(Requirement): Print out the data below in full and exactly, skipping the pictures.

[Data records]
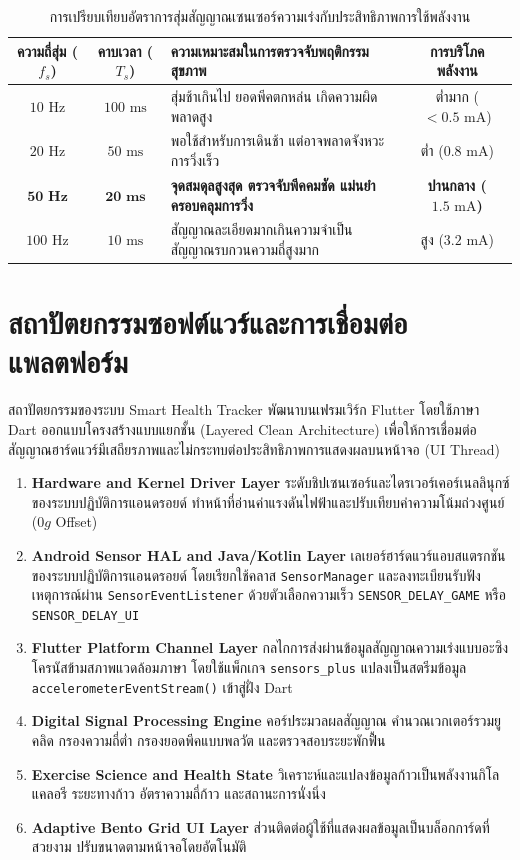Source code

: \begin{table}[H]
\centering
\caption{การเปรียบเทียบอัตราการสุ่มสัญญาณเซนเซอร์ความเร่งกับประสิทธิภาพการใช้พลังงาน}
\label{tab:sensor_sampling_rates}
\small
\begin{tabularx}{\textwidth}{|c|c|X|c|}
\toprule
\textbf{ความถี่สุ่ม ($f_s$)} & \textbf{คาบเวลา ($T_s$)} & \textbf{ความเหมาะสมในการตรวจจับพฤติกรรมสุขภาพ} & \textbf{การบริโภคพลังงาน} \\
\midrule
$10\text{ Hz}$ & $100\text{ ms}$ & สุ่มช้าเกินไป ยอดพีคตกหล่น เกิดความผิดพลาดสูง & ต่ำมาก ($<0.5\text{ mA}$) \\
$20\text{ Hz}$ & $50\text{ ms}$ & พอใช้สำหรับการเดินช้า แต่อาจพลาดจังหวะการวิ่งเร็ว & ต่ำ ($0.8\text{ mA}$) \\
$\mathbf{50\text{ Hz}}$ & $\mathbf{20\text{ ms}}$ & \textbf{จุดสมดุลสูงสุด ตรวจจับพีคคมชัด แม่นยำ ครอบคลุมการวิ่ง} & \textbf{ปานกลาง ($1.5\text{ mA}$)} \\
$100\text{ Hz}$ & $10\text{ ms}$ & สัญญาณละเอียดมากเกินความจำเป็น สัญญาณรบกวนความถี่สูงมาก & สูง ($3.2\text{ mA}$) \\
\bottomrule
\end{tabularx}
\end{table}

\section{สถาปัตยกรรมซอฟต์แวร์และการเชื่อมต่อแพลตฟอร์ม}
สถาปัตยกรรมของระบบ Smart Health Tracker พัฒนาบนเฟรมเวิร์ก Flutter โดยใช้ภาษา Dart ออกแบบโครงสร้างแบบแยกชั้น (Layered Clean Architecture) เพื่อให้การเชื่อมต่อสัญญาณฮาร์ดแวร์มีเสถียรภาพและไม่กระทบต่อประสิทธิภาพการแสดงผลบนหน้าจอ (UI Thread)

\begin{enumerate}
    \item \textbf{Hardware and Kernel Driver Layer} ระดับชิปเซนเซอร์และไดรเวอร์เคอร์เนลลินุกซ์ของระบบปฏิบัติการแอนดรอยด์ ทำหน้าที่อ่านค่าแรงดันไฟฟ้าและปรับเทียบค่าความโน้มถ่วงศูนย์ ($0g$ Offset)
    \item \textbf{Android Sensor HAL and Java/Kotlin Layer} เลเยอร์ฮาร์ดแวร์แอบสแตรกชันของระบบปฏิบัติการแอนดรอยด์ โดยเรียกใช้คลาส \texttt{SensorManager} และลงทะเบียนรับฟังเหตุการณ์ผ่าน \texttt{SensorEventListener} ด้วยตัวเลือกความเร็ว \texttt{SENSOR\_DELAY\_GAME} หรือ \texttt{SENSOR\_DELAY\_UI}
    \item \textbf{Flutter Platform Channel Layer} กลไกการส่งผ่านข้อมูลสัญญาณความเร่งแบบอะซิงโครนัสข้ามสภาพแวดล้อมภาษา โดยใช้แพ็กเกจ \texttt{sensors\_plus} แปลงเป็นสตรีมข้อมูล \texttt{accelerometerEventStream()} เข้าสู่ฝั่ง Dart
    \item \textbf{Digital Signal Processing Engine} คอร์ประมวลผลสัญญาณ คำนวณเวกเตอร์รวมยูคลิด กรองความถี่ต่ำ กรองยอดพีคแบบพลวัต และตรวจสอบระยะพักฟื้น
    \item \textbf{Exercise Science and Health State} วิเคราะห์และแปลงข้อมูลก้าวเป็นพลังงานกิโลแคลอรี ระยะทางก้าว อัตราความถี่ก้าว และสถานะการนั่งนิ่ง
    \item \textbf{Adaptive Bento Grid UI Layer} ส่วนติดต่อผู้ใช้ที่แสดงผลข้อมูลเป็นบล็อกการ์ดที่สวยงาม ปรับขนาดตามหน้าจอโดยอัตโนมัติ
\end{enumerate}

(Exercise result):
Source code

: \begin{table}[H]
\centering
\caption{การเปรียบเทียบอัตราการสุ่มสัญญาณเซนเซอร์ความเร่งกับประสิทธิภาพการใช้พลังงาน}
\label{tab:sensor_sampling_rates}
\small
\begin{tabularx}{\textwidth}{|c|c|X|c|}
\toprule
\textbf{ความถี่สุ่ม ($f_s$)} & \textbf{คาบเวลา ($T_s$)} & \textbf{ความเหมาะสมในการตรวจจับพฤติกรรมสุขภาพ} & \textbf{การบริโภคพลังงาน} \\
\midrule
$10\text{ Hz}$ & $100\text{ ms}$ & สุ่มช้าเกินไป ยอดพีคตกหล่น เกิดความผิดพลาดสูง & ต่ำมาก ($<0.5\text{ mA}$) \\
$20\text{ Hz}$ & $50\text{ ms}$ & พอใช้สำหรับการเดินช้า แต่อาจพลาดจังหวะการวิ่งเร็ว & ต่ำ ($0.8\text{ mA}$) \\
$\mathbf{50\text{ Hz}}$ & $\mathbf{20\text{ ms}}$ & \textbf{จุดสมดุลสูงสุด ตรวจจับพีคคมชัด แม่นยำ ครอบคลุมการวิ่ง} & \textbf{ปานกลาง ($1.5\text{ mA}$)} \\
$100\text{ Hz}$ & $10\text{ ms}$ & สัญญาณละเอียดมากเกินความจำเป็น สัญญาณรบกวนความถี่สูงมาก & สูง ($3.2\text{ mA}$) \\
\bottomrule
\end{tabularx}
\end{table}

\section{สถาปัตยกรรมซอฟต์แวร์และการเชื่อมต่อแพลตฟอร์ม}
สถาปัตยกรรมของระบบ Smart Health Tracker พัฒนาบนเฟรมเวิร์ก Flutter โดยใช้ภาษา Dart ออกแบบโครงสร้างแบบแยกชั้น (Layered Clean Architecture) เพื่อให้การเชื่อมต่อสัญญาณฮาร์ดแวร์มีเสถียรภาพและไม่กระทบต่อประสิทธิภาพการแสดงผลบนหน้าจอ (UI Thread)

\begin{enumerate}
    \item \textbf{Hardware and Kernel Driver Layer} ระดับชิปเซนเซอร์และไดรเวอร์เคอร์เนลลินุกซ์ของระบบปฏิบัติการแอนดรอยด์ ทำหน้าที่อ่านค่าแรงดันไฟฟ้าและปรับเทียบค่าความโน้มถ่วงศูนย์ ($0g$ Offset)
    \item \textbf{Android Sensor HAL and Java/Kotlin Layer} เลเยอร์ฮาร์ดแวร์แอบสแตรกชันของระบบปฏิบัติการแอนดรอยด์ โดยเรียกใช้คลาส \texttt{SensorManager} และลงทะเบียนรับฟังเหตุการณ์ผ่าน \texttt{SensorEventListener} ด้วยตัวเลือกความเร็ว \texttt{SENSOR\_DELAY\_GAME} หรือ \texttt{SENSOR\_DELAY\_UI}
    \item \textbf{Flutter Platform Channel Layer} กลไกการส่งผ่านข้อมูลสัญญาณความเร่งแบบอะซิงโครนัสข้ามสภาพแวดล้อมภาษา โดยใช้แพ็กเกจ \texttt{sensors\_plus} แปลงเป็นสตรีมข้อมูล \texttt{accelerometerEventStream()} เข้าสู่ฝั่ง Dart
    \item \textbf{Digital Signal Processing Engine} คอร์ประมวลผลสัญญาณ คำนวณเวกเตอร์รวมยูคลิด กรองความถี่ต่ำ กรองยอดพีคแบบพลวัต และตรวจสอบระยะพักฟื้น
    \item \textbf{Exercise Science and Health State} วิเคราะห์และแปลงข้อมูลก้าวเป็นพลังงานกิโลแคลอรี ระยะทางก้าว อัตราความถี่ก้าว และสถานะการนั่งนิ่ง
    \item \textbf{Adaptive Bento Grid UI Layer} ส่วนติดต่อผู้ใช้ที่แสดงผลข้อมูลเป็นบล็อกการ์ดที่สวยงาม ปรับขนาดตามหน้าจอโดยอัตโนมัติ
\end{enumerate}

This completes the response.